Host: Prior to MSR, you had a lengthy and notable career in academia. I’m going to ask you more specifically about your life and your path to MSR later, but I think it’s worth talking briefly about your time as a professor at ETH Zurich where you were a database person in the computer science department. Tell us a little about the history of database systems and what the landscape looks like now in the era of cloud computing.
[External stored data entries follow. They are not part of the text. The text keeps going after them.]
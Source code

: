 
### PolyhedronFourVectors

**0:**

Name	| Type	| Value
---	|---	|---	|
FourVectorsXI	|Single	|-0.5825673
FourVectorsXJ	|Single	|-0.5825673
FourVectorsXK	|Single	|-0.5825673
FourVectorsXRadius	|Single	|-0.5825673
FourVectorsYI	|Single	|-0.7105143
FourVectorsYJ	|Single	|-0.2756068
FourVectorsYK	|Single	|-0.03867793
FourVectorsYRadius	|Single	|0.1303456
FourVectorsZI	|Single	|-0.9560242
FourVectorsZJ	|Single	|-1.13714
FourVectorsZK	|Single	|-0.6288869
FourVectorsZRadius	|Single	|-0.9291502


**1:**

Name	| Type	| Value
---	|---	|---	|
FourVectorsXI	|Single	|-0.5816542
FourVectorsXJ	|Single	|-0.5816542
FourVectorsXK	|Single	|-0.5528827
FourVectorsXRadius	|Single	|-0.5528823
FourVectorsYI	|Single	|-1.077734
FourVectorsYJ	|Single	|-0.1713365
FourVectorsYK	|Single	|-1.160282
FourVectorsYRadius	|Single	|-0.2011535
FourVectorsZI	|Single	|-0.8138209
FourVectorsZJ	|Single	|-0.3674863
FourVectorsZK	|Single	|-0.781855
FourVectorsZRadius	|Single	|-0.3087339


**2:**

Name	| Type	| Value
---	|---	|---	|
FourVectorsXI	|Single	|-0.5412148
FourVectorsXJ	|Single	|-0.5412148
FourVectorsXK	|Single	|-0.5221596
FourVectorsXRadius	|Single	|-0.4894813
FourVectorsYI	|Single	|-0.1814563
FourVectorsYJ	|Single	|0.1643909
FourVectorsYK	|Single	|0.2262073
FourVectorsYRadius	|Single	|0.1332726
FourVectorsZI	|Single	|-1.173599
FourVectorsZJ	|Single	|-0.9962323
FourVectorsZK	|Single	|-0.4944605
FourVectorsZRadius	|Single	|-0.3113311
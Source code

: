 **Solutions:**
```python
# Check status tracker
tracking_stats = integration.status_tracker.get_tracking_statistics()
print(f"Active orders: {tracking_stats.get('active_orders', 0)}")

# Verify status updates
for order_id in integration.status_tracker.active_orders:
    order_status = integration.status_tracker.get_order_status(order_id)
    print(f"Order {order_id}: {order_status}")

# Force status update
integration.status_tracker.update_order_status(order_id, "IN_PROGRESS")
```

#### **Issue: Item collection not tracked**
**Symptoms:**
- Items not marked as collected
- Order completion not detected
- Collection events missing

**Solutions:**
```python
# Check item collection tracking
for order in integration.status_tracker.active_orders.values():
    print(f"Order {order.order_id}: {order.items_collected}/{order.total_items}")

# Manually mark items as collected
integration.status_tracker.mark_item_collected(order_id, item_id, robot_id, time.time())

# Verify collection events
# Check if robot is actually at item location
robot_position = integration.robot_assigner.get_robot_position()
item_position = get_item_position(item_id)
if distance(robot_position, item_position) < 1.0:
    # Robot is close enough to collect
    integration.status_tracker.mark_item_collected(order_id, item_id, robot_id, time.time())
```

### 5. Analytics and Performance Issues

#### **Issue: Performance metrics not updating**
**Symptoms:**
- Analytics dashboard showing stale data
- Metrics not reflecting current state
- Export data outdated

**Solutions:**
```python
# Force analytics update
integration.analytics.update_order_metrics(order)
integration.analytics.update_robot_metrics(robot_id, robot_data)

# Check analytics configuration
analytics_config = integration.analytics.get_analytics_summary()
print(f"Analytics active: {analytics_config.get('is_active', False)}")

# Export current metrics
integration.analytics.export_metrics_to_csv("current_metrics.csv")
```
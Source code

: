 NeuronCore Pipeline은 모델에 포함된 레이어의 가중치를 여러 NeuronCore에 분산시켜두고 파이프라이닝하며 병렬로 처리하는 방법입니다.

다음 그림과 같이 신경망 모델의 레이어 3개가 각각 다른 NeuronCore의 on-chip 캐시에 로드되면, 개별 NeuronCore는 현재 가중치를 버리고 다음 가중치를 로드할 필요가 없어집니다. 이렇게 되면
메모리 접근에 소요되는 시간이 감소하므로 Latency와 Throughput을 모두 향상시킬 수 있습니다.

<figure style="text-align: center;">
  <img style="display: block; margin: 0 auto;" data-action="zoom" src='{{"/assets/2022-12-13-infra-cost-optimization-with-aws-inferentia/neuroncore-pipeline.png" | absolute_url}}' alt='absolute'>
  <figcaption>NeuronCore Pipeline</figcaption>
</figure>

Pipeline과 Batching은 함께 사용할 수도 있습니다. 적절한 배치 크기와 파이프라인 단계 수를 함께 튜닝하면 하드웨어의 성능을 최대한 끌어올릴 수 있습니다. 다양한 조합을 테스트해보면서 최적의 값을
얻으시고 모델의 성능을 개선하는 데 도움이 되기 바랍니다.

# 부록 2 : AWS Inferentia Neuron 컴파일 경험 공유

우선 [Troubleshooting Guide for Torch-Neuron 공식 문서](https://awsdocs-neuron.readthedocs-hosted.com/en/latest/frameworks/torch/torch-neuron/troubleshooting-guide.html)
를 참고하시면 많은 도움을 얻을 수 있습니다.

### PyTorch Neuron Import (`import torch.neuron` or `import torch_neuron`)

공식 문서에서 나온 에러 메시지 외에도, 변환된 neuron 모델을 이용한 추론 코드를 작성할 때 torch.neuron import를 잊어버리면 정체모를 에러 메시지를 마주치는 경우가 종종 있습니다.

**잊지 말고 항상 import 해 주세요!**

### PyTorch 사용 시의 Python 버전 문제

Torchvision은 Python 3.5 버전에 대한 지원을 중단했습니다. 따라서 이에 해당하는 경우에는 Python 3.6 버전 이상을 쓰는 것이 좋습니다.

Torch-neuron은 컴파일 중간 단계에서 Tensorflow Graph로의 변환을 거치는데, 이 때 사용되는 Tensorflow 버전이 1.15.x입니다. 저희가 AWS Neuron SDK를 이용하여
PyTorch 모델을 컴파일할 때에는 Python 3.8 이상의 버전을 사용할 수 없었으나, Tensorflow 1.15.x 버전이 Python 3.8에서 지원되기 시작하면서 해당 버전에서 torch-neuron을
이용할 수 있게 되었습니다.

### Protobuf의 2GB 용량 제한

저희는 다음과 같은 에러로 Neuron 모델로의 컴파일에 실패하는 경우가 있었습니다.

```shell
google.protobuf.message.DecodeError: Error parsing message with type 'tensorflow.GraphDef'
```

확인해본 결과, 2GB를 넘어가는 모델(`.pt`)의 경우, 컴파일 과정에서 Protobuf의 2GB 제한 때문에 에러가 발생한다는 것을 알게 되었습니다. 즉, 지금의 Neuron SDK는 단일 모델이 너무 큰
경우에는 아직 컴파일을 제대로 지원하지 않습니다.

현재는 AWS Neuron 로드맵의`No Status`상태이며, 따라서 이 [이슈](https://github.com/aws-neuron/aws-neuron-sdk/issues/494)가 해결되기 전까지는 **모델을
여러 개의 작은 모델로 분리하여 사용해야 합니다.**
Donald Kossmann: One of the things I always say jokingly about databases, is that databases are boring and hard, and that’s why they make so much money. Because nobody wants to do the boring stuff and nobody can do the hard stuff, so it’s kind of a good combination. But essentially, database is a fairly old technology, but it has always been about three things. One thing is value. How do you get the best out of your data, which is, what are the features that you provide, the power of querying the data, of updating it, of correlating it, and doing things with the data? The second thing has been security. How do you make sure that the data stays under your control, that you own it and determine what happens with the data? And the third is, I would call it cost or performance, is making sure that you don’t overpay for the data, right? That it’s kind of cheap to, or kind of gets more and more affordable, to do what you want to do with your data and control it.

Host: Alright. So what did you do as a database professor?

Donald Kossmann: Yeah, so one of the waves I was very involved in was the so-called semi-structured data wave. The best way to process data is if it’s really structured and you know exactly what it is, right? And you have a schema, essentially. And I spent a lot of time working on semi-structured data, which has some structure that you kind of extract and that is kind of like getting good value out of all data, not just your structured data like your bank accounts, but also your email, the books you write, the word documents you write, getting some value out of that.

Host: Mmm-hmm.

Donald Kossmann: So that was a big phase of mine. Another big phase of mine was distributed databases and how to optimize them and how to make them perform in a very scalable way.

Host: All right. So that’s kind of three waves you’re riding. Is there anything that you see out in the ocean right now that’s a wave coming in that database people might be facing… new challenges that research could address?

Donald Kossmann: I think it’s still about value, security and cost, and will always be in the database world. But I think what we’ve seen of the generations, or the eras of computing, is this pendulum, right? We started with a mainframe computer, which is kind of very centralized. Then we got into the PC era, which is kind of decentralized, where you push to the customer. Then we went to the web, which is, again, centralized. We went back to the mobile phone and smartphone, which is decentralized. Then we went to the cloud, which is, again, logically centralized. And now we are hitting back again in this pendulum to what we now call the edge. And I think we haven’t, in databases, even started to think about the edge because the edge for us is kind of like nine billion new machines. And nobody has thought about deploying databases on nine billion machines. We’re now at hundred thousands or ten thousands of machines in the cloud, but nine billion is yet a totally different thing!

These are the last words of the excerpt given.